第六九話 一時撤退
ちょっとだけ足踏み。
木々の間を走り抜け、襲い来る鼠の群れをやり過ごす。
場合によって木を足場にしたり風魔法を移動に使用したりして不規則な動きを心掛け、隙を見て敵の頭数を減らす。近場に居たトレントにあえて突撃し、鼠との交戦状態に持ち込ませたりもした。
マップを見て、フラン達が十分に距離を取ったことを確認する。頃合と判断し、俺も離脱することに。
『アーデ、フォルストオイレを離脱させてくれ』
魔物相手に念話は使えないらしいので、アーデが持つエミュレーターで指示を飛ばしてもらう。
『ん、りょうかーい』
アーデからの軽い返事を聞きながら、今し方飛び掛ってきたソイルラットを踏みつけ足場とし、風魔法も使って空へと離脱する。
生い茂る背の高い木々を飛び越えて、何の障害物も無い空中。天を仰げばすっかり晴れ間が広がり、眼下に広がる豊かな森と相まって中々の景色だ。
ほう、ほう、と鳴き声が聞こえてきた。そちらへ視線を向けると、俺に向かってフォルストオイレが翼を羽ばたかせている姿が見える。
自由落下が始まりそうだった俺は、滞空の為に再度風魔法を使っておく。
フォルストオイレは俺に近付くにつれて少しずつ減速していき、そして。
「そう来るか」
手のひらサイズの姿になって、俺の肩に留まった。
「人の肩に乗るのが好きなのかね」
首や頬の辺りに柔らかい羽毛が当たるのは、少しくすぐったいんだけど。まあ、良いか。
いつまでも滞空はできないので、今度こそフラン達との合流の為に風魔法を発動させる。急な加速に飛ばされないよう、フォルストオイレの頭を抑えながら。
先行するフランとアーデの二人より、やや前を着地点に定める。そこにはただの木──に擬態したトレントが待ち構えている。
「仮面を付けたバイク乗りの蹴りって、強いよな」
そんな戯言を呟きながら、右足を着地予定地点に向けて真っ直ぐに伸ばしておく。ステータスはSTRとVITの二極振り。

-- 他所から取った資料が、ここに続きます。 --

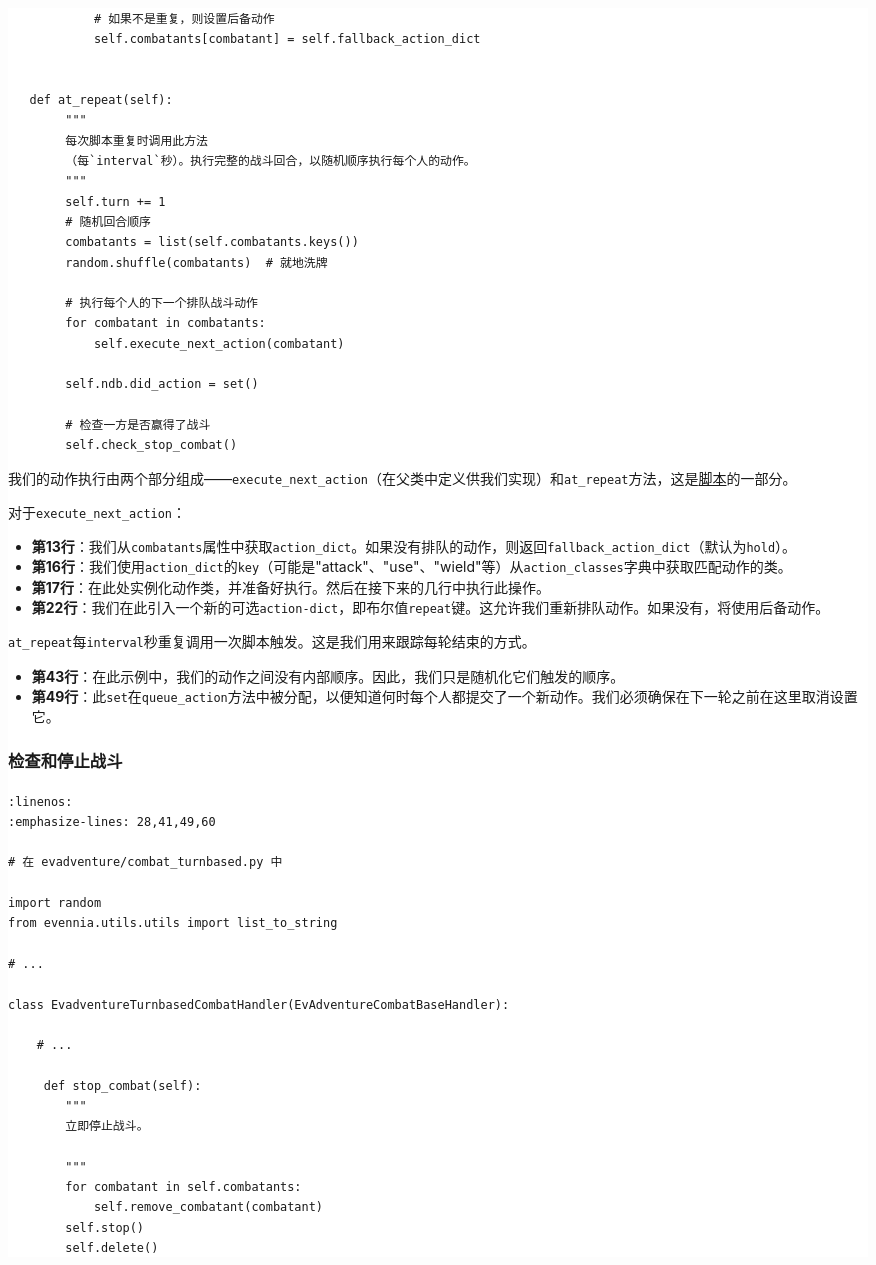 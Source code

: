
 ```{code-block} python
            # 如果不是重复，则设置后备动作
            self.combatants[combatant] = self.fallback_action_dict


   def at_repeat(self):
        """
        每次脚本重复时调用此方法
        （每`interval`秒）。执行完整的战斗回合，以随机顺序执行每个人的动作。
        """
        self.turn += 1
        # 随机回合顺序
        combatants = list(self.combatants.keys())
        random.shuffle(combatants)  # 就地洗牌

        # 执行每个人的下一个排队战斗动作
        for combatant in combatants:
            self.execute_next_action(combatant)

        self.ndb.did_action = set()

        # 检查一方是否赢得了战斗
        self.check_stop_combat()

```

我们的动作执行由两个部分组成——`execute_next_action`（在父类中定义供我们实现）和`at_repeat`方法，这是[脚本](../../../Components/Scripts.md)的一部分。

对于`execute_next_action`：

- **第13行**：我们从`combatants`属性中获取`action_dict`。如果没有排队的动作，则返回`fallback_action_dict`（默认为`hold`）。
- **第16行**：我们使用`action_dict`的`key`（可能是"attack"、"use"、"wield"等）从`action_classes`字典中获取匹配动作的类。
- **第17行**：在此处实例化动作类，并准备好执行。然后在接下来的几行中执行此操作。
- **第22行**：我们在此引入一个新的可选`action-dict`，即布尔值`repeat`键。这允许我们重新排队动作。如果没有，将使用后备动作。

`at_repeat`每`interval`秒重复调用一次脚本触发。这是我们用来跟踪每轮结束的方式。

- **第43行**：在此示例中，我们的动作之间没有内部顺序。因此，我们只是随机化它们触发的顺序。
- **第49行**：此`set`在`queue_action`方法中被分配，以便知道何时每个人都提交了一个新动作。我们必须确保在下一轮之前在这里取消设置它。

### 检查和停止战斗

```{code-block} python
:linenos:
:emphasize-lines: 28,41,49,60

# 在 evadventure/combat_turnbased.py 中

import random
from evennia.utils.utils import list_to_string

# ...

class EvadventureTurnbasedCombatHandler(EvAdventureCombatBaseHandler):

    # ...

     def stop_combat(self):
        """
        立即停止战斗。

        """
        for combatant in self.combatants:
            self.remove_combatant(combatant)
        self.stop()
        self.delete()
``` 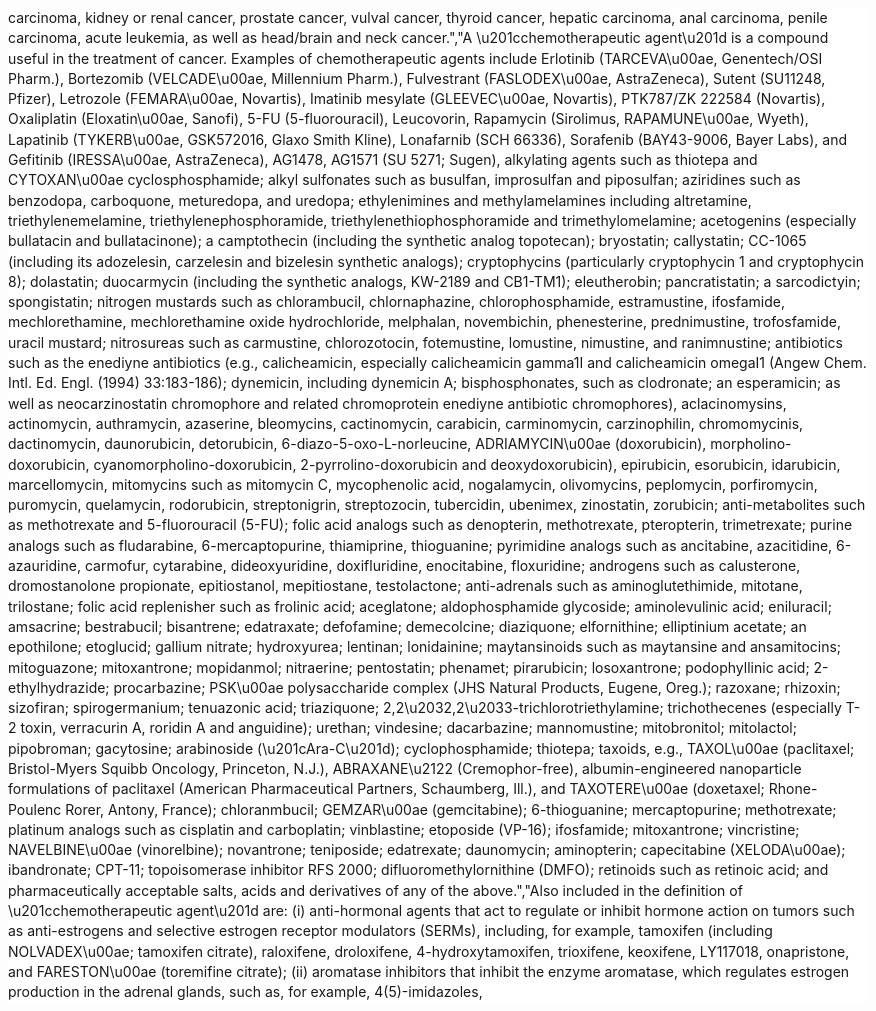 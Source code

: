carcinoma, kidney or renal cancer, prostate cancer, vulval cancer, thyroid cancer, hepatic carcinoma, anal carcinoma, penile carcinoma, acute leukemia, as well as head\/brain and neck cancer.","A \u201cchemotherapeutic agent\u201d is a compound useful in the treatment of cancer. Examples of chemotherapeutic agents include Erlotinib (TARCEVA\u00ae, Genentech\/OSI Pharm.), Bortezomib (VELCADE\u00ae, Millennium Pharm.), Fulvestrant (FASLODEX\u00ae, AstraZeneca), Sutent (SU11248, Pfizer), Letrozole (FEMARA\u00ae, Novartis), Imatinib mesylate (GLEEVEC\u00ae, Novartis), PTK787\/ZK 222584 (Novartis), Oxaliplatin (Eloxatin\u00ae, Sanofi), 5-FU (5-fluorouracil), Leucovorin, Rapamycin (Sirolimus, RAPAMUNE\u00ae, Wyeth), Lapatinib (TYKERB\u00ae, GSK572016, Glaxo Smith Kline), Lonafarnib (SCH 66336), Sorafenib (BAY43-9006, Bayer Labs), and Gefitinib (IRESSA\u00ae, AstraZeneca), AG1478, AG1571 (SU 5271; Sugen), alkylating agents such as thiotepa and CYTOXAN\u00ae cyclosphosphamide; alkyl sulfonates such as busulfan, improsulfan and piposulfan; aziridines such as benzodopa, carboquone, meturedopa, and uredopa; ethylenimines and methylamelamines including altretamine, triethylenemelamine, triethylenephosphoramide, triethylenethiophosphoramide and trimethylomelamine; acetogenins (especially bullatacin and bullatacinone); a camptothecin (including the synthetic analog topotecan); bryostatin; callystatin; CC-1065 (including its adozelesin, carzelesin and bizelesin synthetic analogs); cryptophycins (particularly cryptophycin 1 and cryptophycin 8); dolastatin; duocarmycin (including the synthetic analogs, KW-2189 and CB1-TM1); eleutherobin; pancratistatin; a sarcodictyin; spongistatin; nitrogen mustards such as chlorambucil, chlornaphazine, chlorophosphamide, estramustine, ifosfamide, mechlorethamine, mechlorethamine oxide hydrochloride, melphalan, novembichin, phenesterine, prednimustine, trofosfamide, uracil mustard; nitrosureas such as carmustine, chlorozotocin, fotemustine, lomustine, nimustine, and ranimnustine; antibiotics such as the enediyne antibiotics (e.g., calicheamicin, especially calicheamicin gamma1I and calicheamicin omegaI1 (Angew Chem. Intl. Ed. Engl. (1994) 33:183-186); dynemicin, including dynemicin A; bisphosphonates, such as clodronate; an esperamicin; as well as neocarzinostatin chromophore and related chromoprotein enediyne antibiotic chromophores), aclacinomysins, actinomycin, authramycin, azaserine, bleomycins, cactinomycin, carabicin, carminomycin, carzinophilin, chromomycinis, dactinomycin, daunorubicin, detorubicin, 6-diazo-5-oxo-L-norleucine, ADRIAMYCIN\u00ae (doxorubicin), morpholino-doxorubicin, cyanomorpholino-doxorubicin, 2-pyrrolino-doxorubicin and deoxydoxorubicin), epirubicin, esorubicin, idarubicin, marcellomycin, mitomycins such as mitomycin C, mycophenolic acid, nogalamycin, olivomycins, peplomycin, porfiromycin, puromycin, quelamycin, rodorubicin, streptonigrin, streptozocin, tubercidin, ubenimex, zinostatin, zorubicin; anti-metabolites such as methotrexate and 5-fluorouracil (5-FU); folic acid analogs such as denopterin, methotrexate, pteropterin, trimetrexate; purine analogs such as fludarabine, 6-mercaptopurine, thiamiprine, thioguanine; pyrimidine analogs such as ancitabine, azacitidine, 6-azauridine, carmofur, cytarabine, dideoxyuridine, doxifluridine, enocitabine, floxuridine; androgens such as calusterone, dromostanolone propionate, epitiostanol, mepitiostane, testolactone; anti-adrenals such as aminoglutethimide, mitotane, trilostane; folic acid replenisher such as frolinic acid; aceglatone; aldophosphamide glycoside; aminolevulinic acid; eniluracil; amsacrine; bestrabucil; bisantrene; edatraxate; defofamine; demecolcine; diaziquone; elfornithine; elliptinium acetate; an epothilone; etoglucid; gallium nitrate; hydroxyurea; lentinan; lonidainine; maytansinoids such as maytansine and ansamitocins; mitoguazone; mitoxantrone; mopidanmol; nitraerine; pentostatin; phenamet; pirarubicin; losoxantrone; podophyllinic acid; 2-ethylhydrazide; procarbazine; PSK\u00ae polysaccharide complex (JHS Natural Products, Eugene, Oreg.); razoxane; rhizoxin; sizofiran; spirogermanium; tenuazonic acid; triaziquone; 2,2\u2032,2\u2033-trichlorotriethylamine; trichothecenes (especially T-2 toxin, verracurin A, roridin A and anguidine); urethan; vindesine; dacarbazine; mannomustine; mitobronitol; mitolactol; pipobroman; gacytosine; arabinoside (\u201cAra-C\u201d); cyclophosphamide; thiotepa; taxoids, e.g., TAXOL\u00ae (paclitaxel; Bristol-Myers Squibb Oncology, Princeton, N.J.), ABRAXANE\u2122 (Cremophor-free), albumin-engineered nanoparticle formulations of paclitaxel (American Pharmaceutical Partners, Schaumberg, Ill.), and TAXOTERE\u00ae (doxetaxel; Rhone-Poulenc Rorer, Antony, France); chloranmbucil; GEMZAR\u00ae (gemcitabine); 6-thioguanine; mercaptopurine; methotrexate; platinum analogs such as cisplatin and carboplatin; vinblastine; etoposide (VP-16); ifosfamide; mitoxantrone; vincristine; NAVELBINE\u00ae (vinorelbine); novantrone; teniposide; edatrexate; daunomycin; aminopterin; capecitabine (XELODA\u00ae); ibandronate; CPT-11; topoisomerase inhibitor RFS 2000; difluoromethylornithine (DMFO); retinoids such as retinoic acid; and pharmaceutically acceptable salts, acids and derivatives of any of the above.","Also included in the definition of \u201cchemotherapeutic agent\u201d are: (i) anti-hormonal agents that act to regulate or inhibit hormone action on tumors such as anti-estrogens and selective estrogen receptor modulators (SERMs), including, for example, tamoxifen (including NOLVADEX\u00ae; tamoxifen citrate), raloxifene, droloxifene, 4-hydroxytamoxifen, trioxifene, keoxifene, LY117018, onapristone, and FARESTON\u00ae (toremifine citrate); (ii) aromatase inhibitors that inhibit the enzyme aromatase, which regulates estrogen production in the adrenal glands, such as, for example, 4(5)-imidazoles, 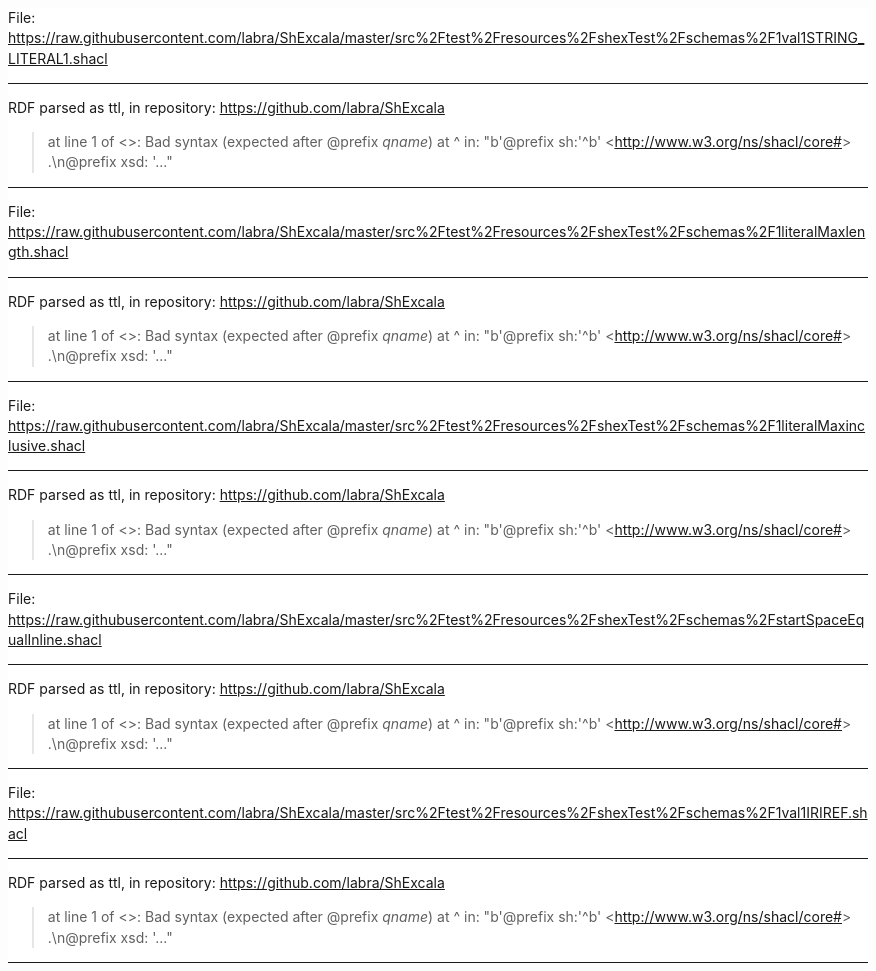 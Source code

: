 File: https://raw.githubusercontent.com/labra/ShExcala/master/src%2Ftest%2Fresources%2FshexTest%2Fschemas%2F1val1STRING_LITERAL1.shacl



---
RDF parsed as ttl, in repository: https://github.com/labra/ShExcala
> at line 1 of <>:
Bad syntax (expected <uriref> after @prefix _qname_) at ^ in:
"b'@prefix sh:'^b'    &lt;http://www.w3.org/ns/shacl/core#&gt; .\n@prefix xsd: '..."

---
File: https://raw.githubusercontent.com/labra/ShExcala/master/src%2Ftest%2Fresources%2FshexTest%2Fschemas%2F1literalMaxlength.shacl



---
RDF parsed as ttl, in repository: https://github.com/labra/ShExcala
> at line 1 of <>:
Bad syntax (expected <uriref> after @prefix _qname_) at ^ in:
"b'@prefix sh:'^b'    &lt;http://www.w3.org/ns/shacl/core#&gt; .\n@prefix xsd: '..."

---
File: https://raw.githubusercontent.com/labra/ShExcala/master/src%2Ftest%2Fresources%2FshexTest%2Fschemas%2F1literalMaxinclusive.shacl



---
RDF parsed as ttl, in repository: https://github.com/labra/ShExcala
> at line 1 of <>:
Bad syntax (expected <uriref> after @prefix _qname_) at ^ in:
"b'@prefix sh:'^b'    &lt;http://www.w3.org/ns/shacl/core#&gt; .\n@prefix xsd: '..."

---
File: https://raw.githubusercontent.com/labra/ShExcala/master/src%2Ftest%2Fresources%2FshexTest%2Fschemas%2FstartSpaceEqualInline.shacl



---
RDF parsed as ttl, in repository: https://github.com/labra/ShExcala
> at line 1 of <>:
Bad syntax (expected <uriref> after @prefix _qname_) at ^ in:
"b'@prefix sh:'^b'    &lt;http://www.w3.org/ns/shacl/core#&gt; .\n@prefix xsd: '..."

---
File: https://raw.githubusercontent.com/labra/ShExcala/master/src%2Ftest%2Fresources%2FshexTest%2Fschemas%2F1val1IRIREF.shacl



---
RDF parsed as ttl, in repository: https://github.com/labra/ShExcala
> at line 1 of <>:
Bad syntax (expected <uriref> after @prefix _qname_) at ^ in:
"b'@prefix sh:'^b'    &lt;http://www.w3.org/ns/shacl/core#&gt; .\n@prefix xsd: '..."

--- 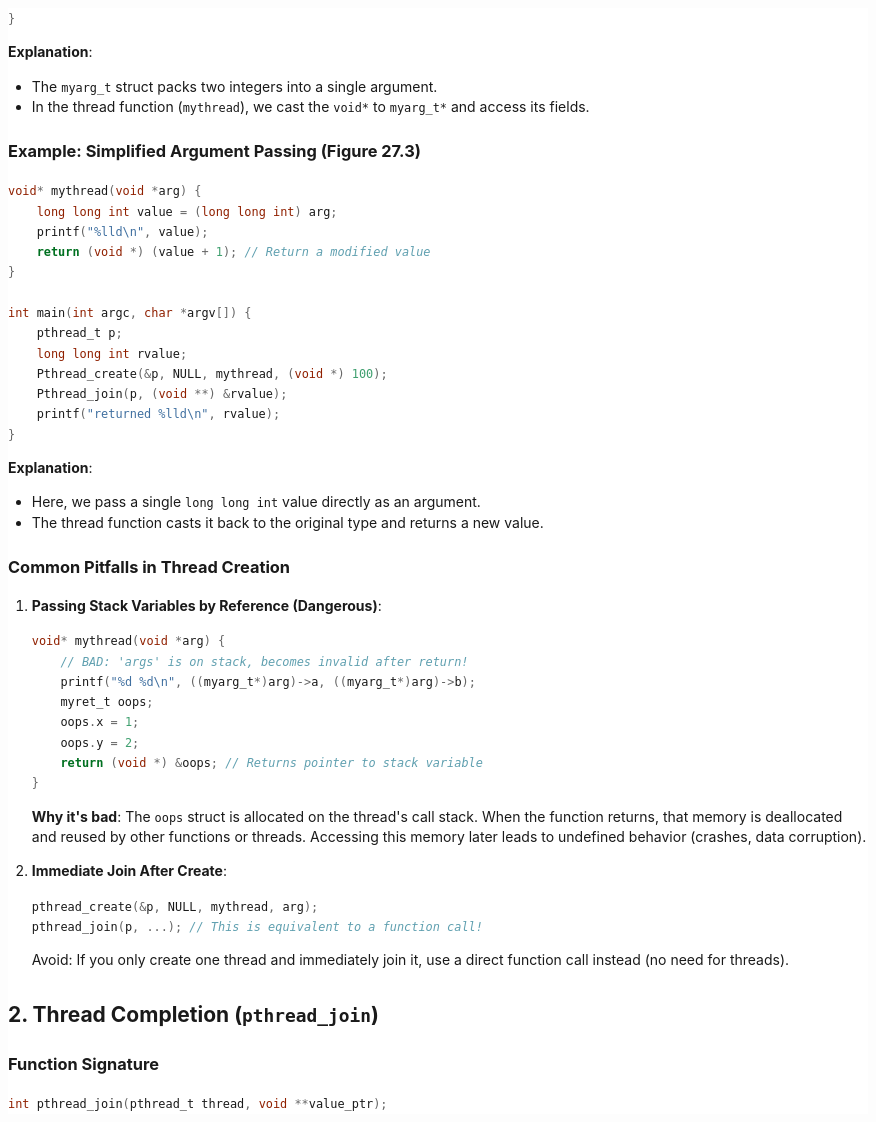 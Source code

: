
 ```c
}
```

**Explanation**: 
- The `myarg_t` struct packs two integers into a single argument.
- In the thread function (`mythread`), we cast the `void*` to `myarg_t*` and access its fields.

### Example: Simplified Argument Passing (Figure 27.3)
```c
void* mythread(void *arg) {
    long long int value = (long long int) arg;
    printf("%lld\n", value);
    return (void *) (value + 1); // Return a modified value
}

int main(int argc, char *argv[]) {
    pthread_t p;
    long long int rvalue;
    Pthread_create(&p, NULL, mythread, (void *) 100);
    Pthread_join(p, (void **) &rvalue);
    printf("returned %lld\n", rvalue);
}
```

**Explanation**: 
- Here, we pass a single `long long int` value directly as an argument.
- The thread function casts it back to the original type and returns a new value.

### Common Pitfalls in Thread Creation
1. **Passing Stack Variables by Reference (Dangerous)**:
   ```c
   void* mythread(void *arg) {
       // BAD: 'args' is on stack, becomes invalid after return!
       printf("%d %d\n", ((myarg_t*)arg)->a, ((myarg_t*)arg)->b);
       myret_t oops; 
       oops.x = 1;
       oops.y = 2;
       return (void *) &oops; // Returns pointer to stack variable
   }
   ```
   **Why it's bad**: The `oops` struct is allocated on the thread's call stack. When the function returns, that memory is deallocated and reused by other functions or threads. Accessing this memory later leads to undefined behavior (crashes, data corruption).

2. **Immediate Join After Create**:
   ```c
   pthread_create(&p, NULL, mythread, arg);
   pthread_join(p, ...); // This is equivalent to a function call!
   ```
   Avoid: If you only create one thread and immediately join it, use a direct function call instead (no need for threads).

## 2. Thread Completion (`pthread_join`)
### Function Signature
```c
int pthread_join(pthread_t thread, void **value_ptr);
```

衝突の直前になってトレントがこちらに気付いた様子を見せたが、絶望的に遅かった。俺の右足は太く立派な木の幹を容赦無く踏み砕き、一瞬にして貫く。
余剰威力で地面の上を五メートル以上滑り、俺の身体はようやく停止した。
「派手過ぎる合流だねー」
のんびり歩いて来たアーデがそんな感想を溢す。
「この木はトレントでしたか。それにしても、蹴りの一撃で仕留めてしまうとは」
格闘家としてもやっていけそうですね、なんて言ってくるのはフランだ。
「剣士を辞めるつもりは今のところ無いかな。剣が使えない事態を想定して格闘を学ぶ可能性はあるけど」
しかし格闘家となると、ステータス編集が面倒そうだ。斬撃は切り裂けば概ねそのまま前に進めるけれど、打撃だと減速が無視できないし。今の俺の戦闘スタイルには合わない。
「うん、やっぱり俺は魔法剣士でやっていこう」
エディターのガントレット形態なんてものを作っておいても良いけど、あんまり使わないだろうしな。ああでも、有益な効果を持つ剣が手に入れば、その限りでも無いか……? ちょっと真面目に検討する価値がありそうだ。
「リッ君は魔法剣士のイメージが固定されちゃってるしねー。風を纏って飛び回りながら剣を振ってるって、やっぱりインパクト大きかったもん」
「剣を振り始めたのも魔法を使い始めたのも、つい最近なんだけどな」
「……そういえばそうだったね。もう十年くらい魔法剣士やってる、って言われた方が納得できそうな感じだけど」
俺の頭の天辺から足先までをまじまじと見ながら、アーデが嫌に感情を込めた様子で言った。
「そうでもないだろ。俺の場合は速度で色々誤魔化してるだけだ。DEXに極振りした状態と戦闘時の動きが、まだまだ全然違う」
エディターの切れ味とステータス編集で高い攻撃力を出しているだけで、技量としては未熟の一言。不本意ながらも上級冒険者となってしまった以上、その点はできるだけ早く解消していく必要があるだろう。
今はただの我流に対して、エルさんの動きを参考に混ぜ込んだ程度の剣術なので、何処か本格的に剣術を学べるところに行っても良いか。エルさんのはアークライト流と言ってたな。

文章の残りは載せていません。